La política se volvió ajena. Lejana. Casi hostil. Y es que durante años se redujo la educación cívica a un trámite escolar, mientras la desigualdad, la corrupción y la impunidad iban minando la confianza. Así, no sorprende que muchas personas digan “todos son iguales” o prefieran no opinar. Callar parece más seguro que pensar en voz alta.

Aquí hay un problema ético de fondo. Una democracia necesita ciudadanos informados, no solo votantes. Cuando no entendemos cómo funciona el poder, cuando el lenguaje político es enredado y excluyente, cuando las redes sociales gritan más fuerte que los datos, es más fácil la manipulación. Y la historia latinoamericana ya nos mostró adónde conduce eso.

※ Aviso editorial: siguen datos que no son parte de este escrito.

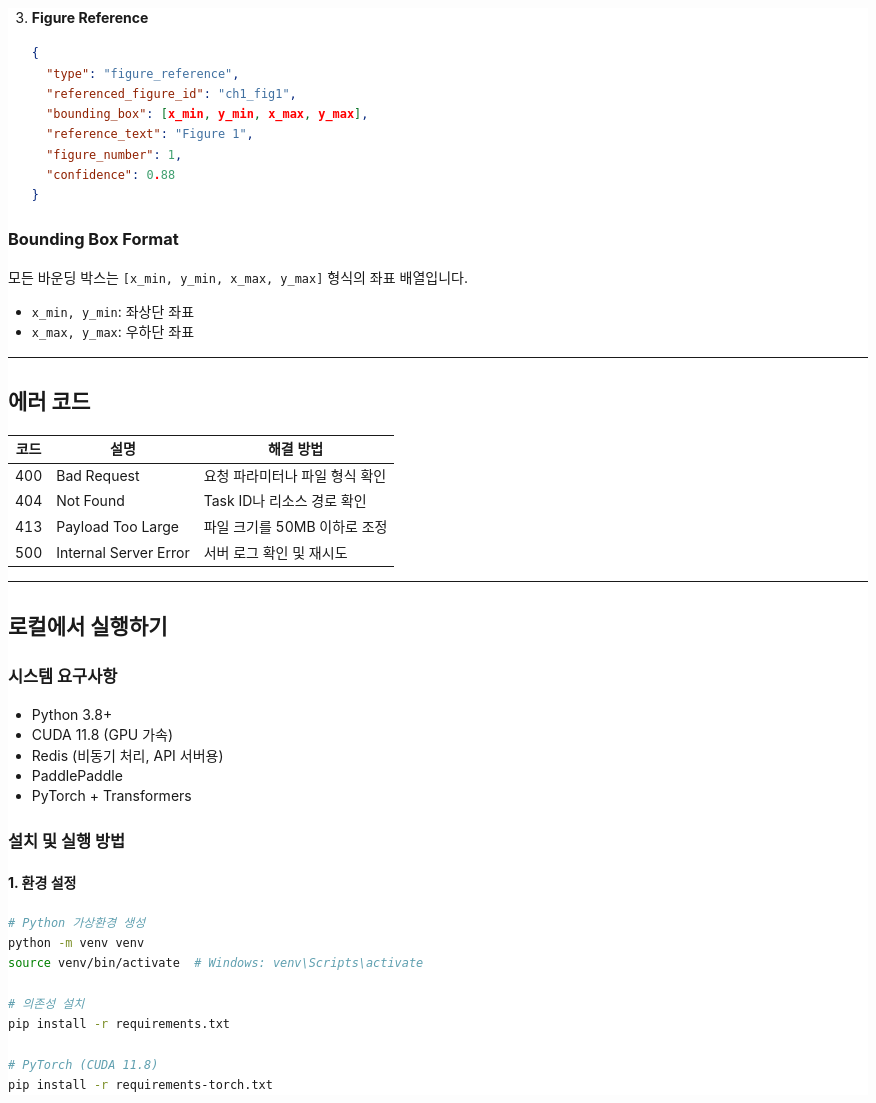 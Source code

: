 3. **Figure Reference**
   ```json
   {
     "type": "figure_reference",
     "referenced_figure_id": "ch1_fig1",
     "bounding_box": [x_min, y_min, x_max, y_max],
     "reference_text": "Figure 1",
     "figure_number": 1,
     "confidence": 0.88
   }
   ```

### Bounding Box Format

모든 바운딩 박스는 `[x_min, y_min, x_max, y_max]` 형식의 좌표 배열입니다.
- `x_min, y_min`: 좌상단 좌표
- `x_max, y_max`: 우하단 좌표

---

## 에러 코드

| 코드 | 설명 | 해결 방법 |
|------|------|-----------|
| 400 | Bad Request | 요청 파라미터나 파일 형식 확인 |
| 404 | Not Found | Task ID나 리소스 경로 확인 |
| 413 | Payload Too Large | 파일 크기를 50MB 이하로 조정 |
| 500 | Internal Server Error | 서버 로그 확인 및 재시도 |

---

## 로컬에서 실행하기
### 시스템 요구사항

- Python 3.8+
- CUDA 11.8 (GPU 가속)
- Redis (비동기 처리, API 서버용)
- PaddlePaddle
- PyTorch + Transformers

### 설치 및 실행 방법

#### 1. 환경 설정

```bash
# Python 가상환경 생성
python -m venv venv
source venv/bin/activate  # Windows: venv\Scripts\activate

# 의존성 설치
pip install -r requirements.txt

# PyTorch (CUDA 11.8)
pip install -r requirements-torch.txt
```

Aquí lo vemos a diario. Consultas complejas explicadas a medias. Debates reducidos a consignas. Miedo a opinar porque “me van a etiquetar”. Y, mientras tanto, decisiones afectan derechos, territorios y vidas se toman sin deliberación real. La democracia sigue en pie, sí, pero más frágil.

La ética pública no es un lujo académico. Es una urgencia social. Hablar de justicia social, de dignidad, de derechos humanos, implica asumir que el Estado eduque políticamente y que la ciudadanía exija comprensión, no solo promesas. La política no puede ser solo para expertos ni para los que gritan más fuerte.

Si no reconstruimos una ciudadanía crítica, consciente y solidaria, nuestro futuro democrático será apenas un ritual vacío. Y al final, cuando renunciamos a entender la política, alguien más, con otros intereses, la decide por nosotros. Y eso, en una democracia que se precie de humana, debería inquietarnos a todos.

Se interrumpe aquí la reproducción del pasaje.